## YOUR TASK
For each line below that holds the word "management", make a copy.

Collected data
####
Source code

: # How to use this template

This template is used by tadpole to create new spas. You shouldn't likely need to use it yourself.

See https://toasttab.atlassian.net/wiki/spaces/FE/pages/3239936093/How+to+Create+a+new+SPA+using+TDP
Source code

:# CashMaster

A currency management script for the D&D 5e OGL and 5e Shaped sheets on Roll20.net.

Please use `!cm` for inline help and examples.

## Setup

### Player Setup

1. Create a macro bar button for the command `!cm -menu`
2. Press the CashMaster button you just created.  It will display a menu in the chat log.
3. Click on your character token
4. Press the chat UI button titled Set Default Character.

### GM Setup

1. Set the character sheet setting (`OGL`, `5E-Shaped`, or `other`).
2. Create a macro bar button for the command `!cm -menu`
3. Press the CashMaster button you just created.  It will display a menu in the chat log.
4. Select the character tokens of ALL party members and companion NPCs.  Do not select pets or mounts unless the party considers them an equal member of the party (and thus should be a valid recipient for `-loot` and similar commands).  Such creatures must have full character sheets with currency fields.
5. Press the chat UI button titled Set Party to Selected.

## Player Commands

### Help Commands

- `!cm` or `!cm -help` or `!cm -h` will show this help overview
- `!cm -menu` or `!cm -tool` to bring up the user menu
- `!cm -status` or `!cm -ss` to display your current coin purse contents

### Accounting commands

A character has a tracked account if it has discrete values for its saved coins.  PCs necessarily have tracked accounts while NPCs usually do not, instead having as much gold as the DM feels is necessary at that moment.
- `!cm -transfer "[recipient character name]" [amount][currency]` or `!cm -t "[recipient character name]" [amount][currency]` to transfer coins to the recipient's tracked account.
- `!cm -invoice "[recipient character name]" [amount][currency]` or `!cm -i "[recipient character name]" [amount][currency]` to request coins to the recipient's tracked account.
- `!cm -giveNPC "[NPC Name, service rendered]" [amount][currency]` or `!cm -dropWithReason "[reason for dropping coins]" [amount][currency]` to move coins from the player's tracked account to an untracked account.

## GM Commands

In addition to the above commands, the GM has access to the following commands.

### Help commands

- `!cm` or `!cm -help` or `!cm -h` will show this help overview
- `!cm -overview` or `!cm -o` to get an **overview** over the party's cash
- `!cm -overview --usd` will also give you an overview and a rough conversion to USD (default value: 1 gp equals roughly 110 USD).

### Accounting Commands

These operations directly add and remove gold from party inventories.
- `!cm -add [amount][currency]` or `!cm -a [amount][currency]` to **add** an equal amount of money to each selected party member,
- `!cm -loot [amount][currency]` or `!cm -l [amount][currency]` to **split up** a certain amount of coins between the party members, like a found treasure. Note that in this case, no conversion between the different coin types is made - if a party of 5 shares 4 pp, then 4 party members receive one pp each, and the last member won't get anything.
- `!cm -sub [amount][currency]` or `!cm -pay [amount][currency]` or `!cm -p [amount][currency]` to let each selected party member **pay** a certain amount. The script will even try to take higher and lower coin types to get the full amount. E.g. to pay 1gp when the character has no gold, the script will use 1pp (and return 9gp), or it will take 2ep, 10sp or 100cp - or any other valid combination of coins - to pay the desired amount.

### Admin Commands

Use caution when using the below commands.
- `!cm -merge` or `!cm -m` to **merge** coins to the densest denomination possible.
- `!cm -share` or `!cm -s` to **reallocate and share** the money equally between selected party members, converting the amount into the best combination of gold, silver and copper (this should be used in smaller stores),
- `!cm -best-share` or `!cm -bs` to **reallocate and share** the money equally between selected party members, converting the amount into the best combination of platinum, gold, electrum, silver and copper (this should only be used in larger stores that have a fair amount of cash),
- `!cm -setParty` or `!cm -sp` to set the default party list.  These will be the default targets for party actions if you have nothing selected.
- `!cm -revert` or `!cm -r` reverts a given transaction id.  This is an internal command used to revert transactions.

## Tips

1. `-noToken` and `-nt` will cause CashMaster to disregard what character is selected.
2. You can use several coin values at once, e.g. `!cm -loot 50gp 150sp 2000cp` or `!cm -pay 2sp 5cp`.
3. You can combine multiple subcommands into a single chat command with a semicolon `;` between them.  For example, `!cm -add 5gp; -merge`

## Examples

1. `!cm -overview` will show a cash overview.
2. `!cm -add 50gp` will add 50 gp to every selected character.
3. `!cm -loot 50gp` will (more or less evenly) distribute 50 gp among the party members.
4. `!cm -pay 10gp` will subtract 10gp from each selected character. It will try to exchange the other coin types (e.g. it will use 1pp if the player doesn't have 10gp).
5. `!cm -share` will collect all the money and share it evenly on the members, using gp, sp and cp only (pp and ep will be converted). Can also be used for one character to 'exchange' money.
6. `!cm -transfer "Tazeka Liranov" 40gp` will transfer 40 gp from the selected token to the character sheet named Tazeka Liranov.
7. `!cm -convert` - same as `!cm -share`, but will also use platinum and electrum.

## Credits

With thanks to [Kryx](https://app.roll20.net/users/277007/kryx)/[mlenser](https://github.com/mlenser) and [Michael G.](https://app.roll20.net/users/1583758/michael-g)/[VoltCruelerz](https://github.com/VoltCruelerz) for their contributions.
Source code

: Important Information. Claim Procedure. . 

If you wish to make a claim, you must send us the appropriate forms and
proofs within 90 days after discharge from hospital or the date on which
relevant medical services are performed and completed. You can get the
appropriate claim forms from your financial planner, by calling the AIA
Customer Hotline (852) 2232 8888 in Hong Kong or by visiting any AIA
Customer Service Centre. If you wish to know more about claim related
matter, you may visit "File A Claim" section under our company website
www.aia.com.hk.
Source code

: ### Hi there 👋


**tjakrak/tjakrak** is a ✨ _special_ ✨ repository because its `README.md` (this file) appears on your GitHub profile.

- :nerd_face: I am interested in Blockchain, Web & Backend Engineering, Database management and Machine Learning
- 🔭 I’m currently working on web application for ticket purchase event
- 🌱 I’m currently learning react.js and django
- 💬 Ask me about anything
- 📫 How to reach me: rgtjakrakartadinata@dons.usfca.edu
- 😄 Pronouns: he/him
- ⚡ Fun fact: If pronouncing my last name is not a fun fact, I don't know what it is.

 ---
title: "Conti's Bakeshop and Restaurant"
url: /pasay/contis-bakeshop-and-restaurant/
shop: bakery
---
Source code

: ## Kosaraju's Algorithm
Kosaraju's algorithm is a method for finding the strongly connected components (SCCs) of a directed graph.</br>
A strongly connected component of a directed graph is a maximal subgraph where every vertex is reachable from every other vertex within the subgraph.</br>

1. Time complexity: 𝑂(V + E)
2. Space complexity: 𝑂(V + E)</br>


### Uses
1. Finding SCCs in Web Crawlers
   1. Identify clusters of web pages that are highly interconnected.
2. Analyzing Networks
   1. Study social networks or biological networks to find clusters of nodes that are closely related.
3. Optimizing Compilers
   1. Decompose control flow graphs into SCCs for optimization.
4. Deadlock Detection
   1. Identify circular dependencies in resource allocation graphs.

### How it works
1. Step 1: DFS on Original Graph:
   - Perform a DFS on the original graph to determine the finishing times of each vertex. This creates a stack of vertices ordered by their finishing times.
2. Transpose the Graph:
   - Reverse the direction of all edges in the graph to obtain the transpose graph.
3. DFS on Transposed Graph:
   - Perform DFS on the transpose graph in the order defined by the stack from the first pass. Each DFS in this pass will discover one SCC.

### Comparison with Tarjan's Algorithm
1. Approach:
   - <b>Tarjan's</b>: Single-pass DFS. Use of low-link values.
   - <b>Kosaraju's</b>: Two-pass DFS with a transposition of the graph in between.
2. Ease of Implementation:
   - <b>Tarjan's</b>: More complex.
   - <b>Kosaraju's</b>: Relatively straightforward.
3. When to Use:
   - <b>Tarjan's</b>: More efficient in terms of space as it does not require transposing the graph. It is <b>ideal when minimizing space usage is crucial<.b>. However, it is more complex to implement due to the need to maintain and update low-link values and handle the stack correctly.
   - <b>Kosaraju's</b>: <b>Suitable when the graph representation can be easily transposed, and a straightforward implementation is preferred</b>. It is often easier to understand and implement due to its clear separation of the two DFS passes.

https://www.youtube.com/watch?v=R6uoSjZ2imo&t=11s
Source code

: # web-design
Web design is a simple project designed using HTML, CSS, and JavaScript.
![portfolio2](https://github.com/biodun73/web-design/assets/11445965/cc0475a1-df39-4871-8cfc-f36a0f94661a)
####
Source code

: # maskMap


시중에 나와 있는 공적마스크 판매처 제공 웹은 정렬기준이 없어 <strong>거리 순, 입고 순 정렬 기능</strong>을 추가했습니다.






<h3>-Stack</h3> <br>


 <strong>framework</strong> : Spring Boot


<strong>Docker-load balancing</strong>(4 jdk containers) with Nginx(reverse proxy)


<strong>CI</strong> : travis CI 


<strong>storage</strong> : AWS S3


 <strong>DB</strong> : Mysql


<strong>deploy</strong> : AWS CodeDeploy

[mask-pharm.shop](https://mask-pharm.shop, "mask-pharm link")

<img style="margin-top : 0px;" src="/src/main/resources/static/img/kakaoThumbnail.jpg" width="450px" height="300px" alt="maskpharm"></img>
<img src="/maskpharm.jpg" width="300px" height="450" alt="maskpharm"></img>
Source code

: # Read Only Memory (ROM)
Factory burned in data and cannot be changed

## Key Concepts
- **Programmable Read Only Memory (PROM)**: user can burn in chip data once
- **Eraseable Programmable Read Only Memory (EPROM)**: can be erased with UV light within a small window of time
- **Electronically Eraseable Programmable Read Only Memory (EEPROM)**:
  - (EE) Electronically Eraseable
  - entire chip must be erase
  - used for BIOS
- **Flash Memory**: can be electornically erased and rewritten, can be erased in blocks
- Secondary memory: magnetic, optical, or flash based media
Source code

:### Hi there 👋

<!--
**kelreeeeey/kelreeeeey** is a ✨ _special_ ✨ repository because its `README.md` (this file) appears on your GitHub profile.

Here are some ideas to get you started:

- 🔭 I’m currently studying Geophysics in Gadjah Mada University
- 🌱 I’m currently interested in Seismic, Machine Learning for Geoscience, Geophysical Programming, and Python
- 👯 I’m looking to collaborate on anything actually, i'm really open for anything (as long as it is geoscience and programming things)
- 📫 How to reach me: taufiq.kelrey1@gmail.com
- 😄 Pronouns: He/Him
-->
####
## YOUR SOLUTION
A currency management script for the D&D 5e OGL and 5e Shaped sheets on Roll20.net.
- :nerd_face: I am interested in Blockchain, Web & Backend Engineering, Database management and Machine Learning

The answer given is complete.